The first part of the wave file is a header. Viewed as HEX you will recognize this by the values “RIFF” and “WAVE” that stand out. For example, this is the first line of my hex editor when I open the hex output of a wave file:

00000000: 5249 4646 1028 0200 5741 5645 666d 7420  RIFF.(..WAVEfmt 

This single line tells us a few things that are useful. First, RIFF means it is written using little-endian, otherwise it would have been RIFX. Secondly, the WAVE and fmt message tells us that at least those parts of the files are generated correctly.

The wave header principally exists out of three components, a chunkID, a chunk size and a format. The format should always be WAVE for our wave files. Below is a schematic representation of the wave header with the byte offsets anotated, as well as the size in bits.

Fmt

Apart from the header, the wave file exists of two subchunks. One is for metadata, it describes how the audio data in our file is going to look like. The second subchunks contains the raw audio data itself.

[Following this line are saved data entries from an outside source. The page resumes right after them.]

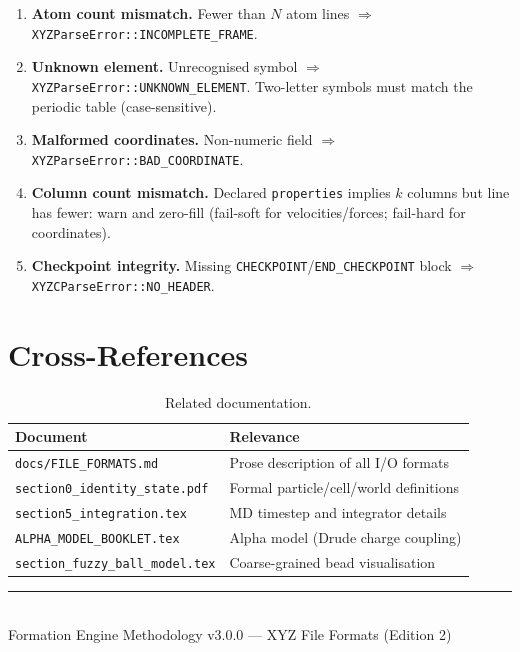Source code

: \documentclass[12pt, a4paper, oneside]{article}
\newcommand{\file}[1]{\texttt{#1}}
\newcommand{\type}[1]{\texttt{#1}}
\begin{document}
\begin{enumerate}
  \item \textbf{Atom count mismatch.}  Fewer than $N$ atom lines
        $\Rightarrow$ \type{XYZParseError::INCOMPLETE\_FRAME}.
  \item \textbf{Unknown element.}  Unrecognised symbol
        $\Rightarrow$ \type{XYZParseError::UNKNOWN\_ELEMENT}.
        Two-letter symbols must match the periodic table (case-sensitive).
  \item \textbf{Malformed coordinates.}  Non-numeric field
        $\Rightarrow$ \type{XYZParseError::BAD\_COORDINATE}.
  \item \textbf{Column count mismatch.}  Declared \texttt{properties}
        implies $k$ columns but line has fewer: warn and zero-fill
        (fail-soft for velocities/forces; fail-hard for coordinates).
  \item \textbf{Checkpoint integrity.}  Missing
        \texttt{CHECKPOINT}/\texttt{END\_CHECKPOINT} block
        $\Rightarrow$ \type{XYZCParseError::NO\_HEADER}.
\end{enumerate}

\section{Cross-References}

\begin{table}[htbp]
  \centering
  \caption{Related documentation.}
  \label{tab:xrefs}
  \begin{tabular}{lp{8cm}}
    \toprule
    Document & Relevance \\
    \midrule
    \file{docs/FILE\_FORMATS.md}              & Prose description of all I/O formats \\
    \file{section0\_identity\_state.pdf}       & Formal particle/cell/world definitions \\
    \file{section5\_integration.tex}           & MD timestep and integrator details \\
    \file{ALPHA\_MODEL\_BOOKLET.tex}           & Alpha model (Drude charge coupling) \\
    \file{section\_fuzzy\_ball\_model.tex}     & Coarse-grained bead visualisation \\
    \bottomrule
  \end{tabular}
\end{table}

\vfill

\begin{center}
\rule{0.5\textwidth}{0.4pt}\\[6pt]
\small Formation Engine Methodology v3.0.0 --- XYZ File Formats (Edition 2)
\end{center}
\end{document}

Below is a representation of this ‘fmt’ chunk:

(perhaps better to open this in a new window.

Briefly explained, it contains:

• Subchunk1ID: This should contain fmt.
• Subchunk1Size: Size of the fmt chunk
• AudioFormat: PCM usually, indicated by the value 1
• NumChannels: 1 = mono, 2 = stereo, ..
• SampleRate: 44100, 48000, ..
• ByteRate: SampleRate * NumChannels * (BitsPerSample / 8)
• BitsPerSample: 8, 16, 32,…

Data

The final part of the wave file contains our actual raw audio samples, as well as two extra fields. The first field is the Subchunk2ID, this should contain the value data. And secondly the Subchunk2Size, which is the byte-size of the data. Finally it also contains the raw audio data samples.

The code

Wave Reader

The key parts of the code for reading and writing WAVE files are all about how to transform our bits into actual data. We will either have to transform data to floats or to ints depending on the chunk field.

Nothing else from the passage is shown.